SGH And Steel Dynamics Submit Offer To Buy BlueScope Steel For A$13.2 Billion

By Amit Chowdhry • Jan 5, 2026

SGH and Steel Dynamics announced they have submitted a non-binding indicative offer to acquire 100% of BlueScope Steel in an all-cash deal valued at A$30 per share, as the parties pursue a split of BlueScope’s Australian and North American operations.

Under the proposal, SGH would acquire BlueScope via a scheme of arrangement. Following completion, SGH would on-sell BlueScope’s North American operations to Steel Dynamics, including the North Star flat-rolled steel mill and BlueScope’s Building and Coated Products North America businesses. SGH would retain BlueScope’s Australia and “rest of world” operations, including Australian Steel Products, Asia Coated Products, and the New Zealand and Pacific Islands businesses.

The offer implies a total equity value of about A$13.2 billion. SGH and Steel Dynamics said the A$30.00 per share price represents a 27% premium to BlueScope’s closing share price at the time of the offer’s submission, along with premiums of roughly 33% to the company’s three-month and 52-week volume-weighted average prices. The proposed consideration is also pitched as a premium to the company’s 15-year high share price, and is presented at 18.6x EV to FY25A EBIT and 9.5x EV to FY25A EBITDA based on BlueScope’s FY25 annual results.

SGH and Steel Dynamics said they do not expect material obstacles to obtaining customary regulatory approvals for a transaction of this nature. The companies also said they have entered into a 12-month exclusivity agreement with each other and have committed resources to advance the process. As is typical for proposals of this type, they said the offer price would be reduced by the amount of any cash dividends paid after Dec. 12, 2025, the submission date for the indicative offer.

The proposal remains subject to confirmatory due diligence, negotiation of a binding scheme implementation deed, and shareholder and regulatory approvals. The parties emphasized that there is no certainty that the approach will lead to a transaction.
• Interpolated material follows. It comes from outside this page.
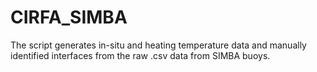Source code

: # CIRFA_SIMBA
The script generates in-situ and heating temperature data and manually identified interfaces from the raw .csv data from SIMBA buoys.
In outlining the rationale, SGH and Steel Dynamics said BlueScope’s North American and Australia-plus-rest-of-world businesses are not strategically compatible under one umbrella and would be better positioned as standalone operations with owners aligned to their respective geographies. SGH, an Australian diversified industrial services and energy-focused operating business, said BlueScope’s Australian operations fit its capital allocation criteria and operating model. Steel Dynamics, which described itself as the largest metals recycler and among the largest steel producers in North America, said BlueScope’s North American assets would complement its steel, fabrication, and recycling platforms.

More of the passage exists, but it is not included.